As used herein, "(meth)acryf' is a shorthand term referring to "acryf and/or "methacryl". Thus, the term "(meth)acrylamide" refers collectively to acrylamide and methacrylamide.

The term “pressure sensitive adhesive” or “PSA” is meant herein a type of adhesive which forms a bond when pressure is applied to bond the adhesive with a surface.

All references cited in the present specification are hereby incorporated by reference in their entirety.

Unless otherwise defined, all terms used in disclosing the invention, including technical and scientific terms, have the meaning as commonly understood by one of the ordinary skilled in the art to which this invention belongs to. By means of further guidance, term definitions are included to better appreciate the teaching of the present invention.

The present invention relates to a debondable solvent-borne pressure sensitive adhesive composition comprising a) a (meth)acrylate co-polymer formed from the monomers selected from the group consisting of ethyl (meth)acrylate, methyl acrylate, butyl (meth)acrylate, 2-ethylhexyl (meth)acrylate, 3-epoxypropyl (meth)acrylate, 2-hydroxyethyl (meth)acrylate, hydrogenated polybutadiene (meth)acrylate, glacial acrylic acid, vinyl acetate, and mixtures thereof; b) an electrolyte selected from the group consisting of 1-butyl-3-methylimidazolium bis(trifluoromethylsolfonyl)imide, 1-ethyl-3-vinylimidazolium methanesulfonate, 1-dodecyl-3- methylimidazolium bis(trifluoromethylsulfonyl) imide, tributyl(ethyl) phosphonium diethyl phosphate, trihexyltetradecylphosphonium bis(trifluoromethylsulfonyl)amide and mixtures thereof; c) a cross-linker; and d) a solvent.

The debondable solvent-borne pressure sensitive adhesive composition according to the present invention provides high stability and high adhesion strength on metal, especially steel, and glass substrates, while enabling effective and clean debonding upon application of a voltage.

The debondable solvent-borne pressure sensitive adhesive composition according to the present invention comprises a (meth)acrylate co-polymer.

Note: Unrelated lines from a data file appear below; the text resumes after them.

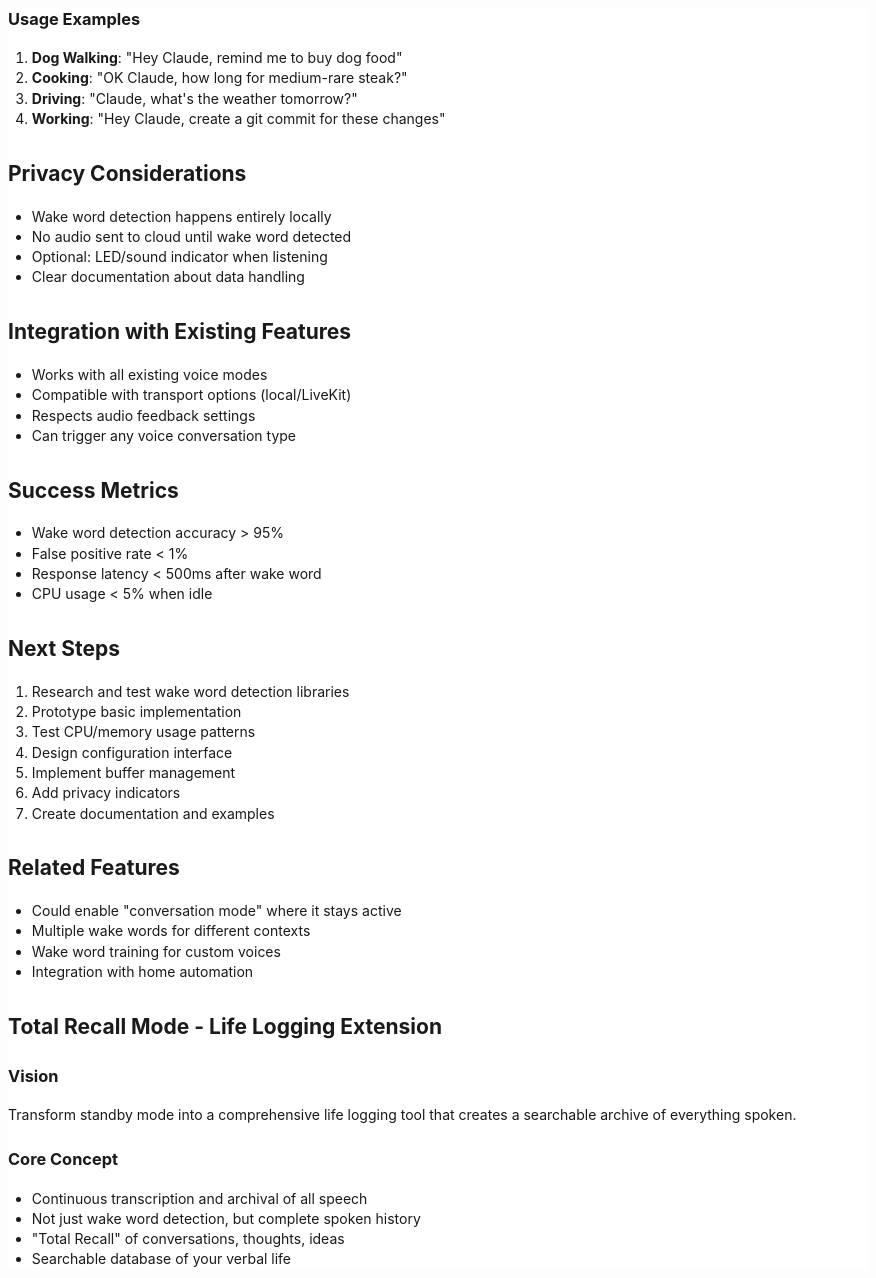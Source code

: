 ### Usage Examples
1. **Dog Walking**: "Hey Claude, remind me to buy dog food"
2. **Cooking**: "OK Claude, how long for medium-rare steak?"
3. **Driving**: "Claude, what's the weather tomorrow?"
4. **Working**: "Hey Claude, create a git commit for these changes"

## Privacy Considerations
- Wake word detection happens entirely locally
- No audio sent to cloud until wake word detected
- Optional: LED/sound indicator when listening
- Clear documentation about data handling

## Integration with Existing Features
- Works with all existing voice modes
- Compatible with transport options (local/LiveKit)
- Respects audio feedback settings
- Can trigger any voice conversation type

## Success Metrics
- Wake word detection accuracy > 95%
- False positive rate < 1%
- Response latency < 500ms after wake word
- CPU usage < 5% when idle

## Next Steps
1. Research and test wake word detection libraries
2. Prototype basic implementation
3. Test CPU/memory usage patterns
4. Design configuration interface
5. Implement buffer management
6. Add privacy indicators
7. Create documentation and examples

## Related Features
- Could enable "conversation mode" where it stays active
- Multiple wake words for different contexts
- Wake word training for custom voices
- Integration with home automation

## Total Recall Mode - Life Logging Extension

### Vision
Transform standby mode into a comprehensive life logging tool that creates a searchable archive of everything spoken.

### Core Concept
- Continuous transcription and archival of all speech
- Not just wake word detection, but complete spoken history
- "Total Recall" of conversations, thoughts, ideas
- Searchable database of your verbal life
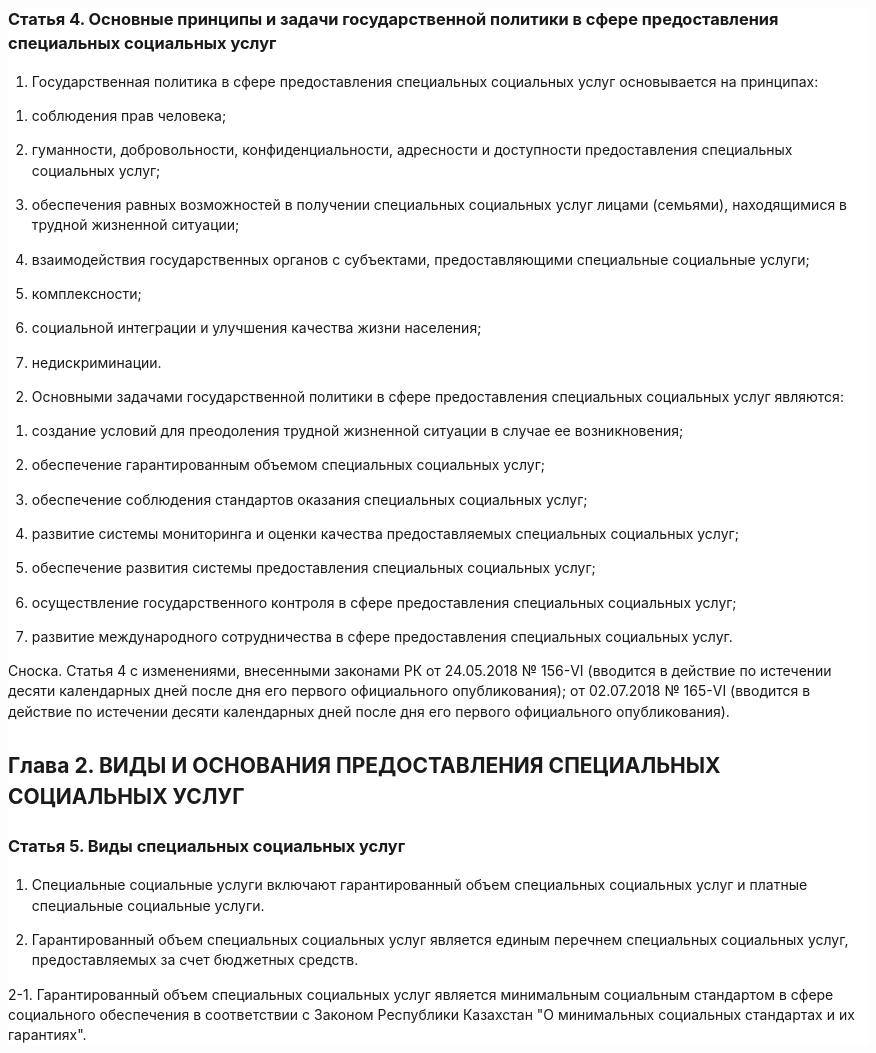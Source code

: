 ### Статья 4. Основные принципы и задачи государственной политики в сфере предоставления специальных социальных услуг

1. Государственная политика в сфере предоставления специальных социальных услуг основывается на принципах:

1) соблюдения прав человека;

2) гуманности, добровольности, конфиденциальности, адресности и доступности предоставления специальных социальных услуг;

3) обеспечения равных возможностей в получении специальных социальных услуг лицами (семьями), находящимися в трудной жизненной ситуации;

4) взаимодействия государственных органов с субъектами, предоставляющими специальные социальные услуги;

5) комплексности;

6) социальной интеграции и улучшения качества жизни населения;

7) недискриминации.

2. Основными задачами государственной политики в сфере предоставления специальных социальных услуг являются:

1) создание условий для преодоления трудной жизненной ситуации в случае ее возникновения;

2) обеспечение гарантированным объемом специальных социальных услуг;

3) обеспечение соблюдения стандартов оказания специальных социальных услуг;

4) развитие системы мониторинга и оценки качества предоставляемых специальных социальных услуг;

5) обеспечение развития системы предоставления специальных социальных услуг;

6) осуществление государственного контроля в сфере предоставления специальных социальных услуг;

7) развитие международного сотрудничества в сфере предоставления специальных социальных услуг.

Сноска. Статья 4 с изменениями, внесенными законами РК от 24.05.2018 № 156-VI (вводится в действие по истечении десяти календарных дней после дня его первого официального опубликования); от 02.07.2018 № 165-VІ (вводится в действие по истечении десяти календарных дней после дня его первого официального опубликования).

## Глава 2. ВИДЫ И ОСНОВАНИЯ ПРЕДОСТАВЛЕНИЯ СПЕЦИАЛЬНЫХ СОЦИАЛЬНЫХ УСЛУГ

### Статья 5. Виды специальных социальных услуг

1. Специальные социальные услуги включают гарантированный объем специальных социальных услуг и платные специальные социальные услуги.

2. Гарантированный объем специальных социальных услуг является единым перечнем специальных социальных услуг, предоставляемых за счет бюджетных средств.

2-1. Гарантированный объем специальных социальных услуг является минимальным социальным стандартом в сфере социального обеспечения в соответствии с Законом Республики Казахстан "О минимальных социальных стандартах и их гарантиях".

The (meth)acrylate co-polymer is formed from the monomers selected from the group consisting of ethyl (meth)acrylate, methyl acrylate, butyl (meth)acrylate, 2-ethylhexyl (meth)acrylate, 3-epoxypropyl (meth)acrylate, 2-hydroxyethyl (meth)acrylate, hydrogenated polybutadiene (meth)acrylate, glacial acrylic acid, vinyl acetate, and mixtures thereof.

These monomers are preferred because combinations of them provide good adhesion strength on metal and glass substrates with good bond strength.

In one embodiment, the (meth)acrylate co-polymer is formed from three or more monomers selected from the group consisting of ethyl (meth)acrylate, methyl acrylate, butyl (meth)acrylate, 2-ethylhexyl (meth)acrylate, 3-epoxypropyl (meth)acrylate, 2-hydroxyethyl (meth)acrylate, hydrogenated polybutadiene (meth)acrylate, glacial acrylic acid, vinyl acetate, and mixtures thereof.

In another embodiment, the (meth)acrylate co-polymer is formed from four or more monomers selected from the group consisting of ethyl (meth)acrylate, methyl acrylate, butyl (meth)acrylate, 2- ethylhexyl (meth)acrylate, 3-epoxypropyl (meth)acrylate, 2-hydroxyethyl (meth)acrylate, hydrogenated polybutadiene (meth)acrylate, glacial acrylic acid, vinyl acetate, and mixtures thereof.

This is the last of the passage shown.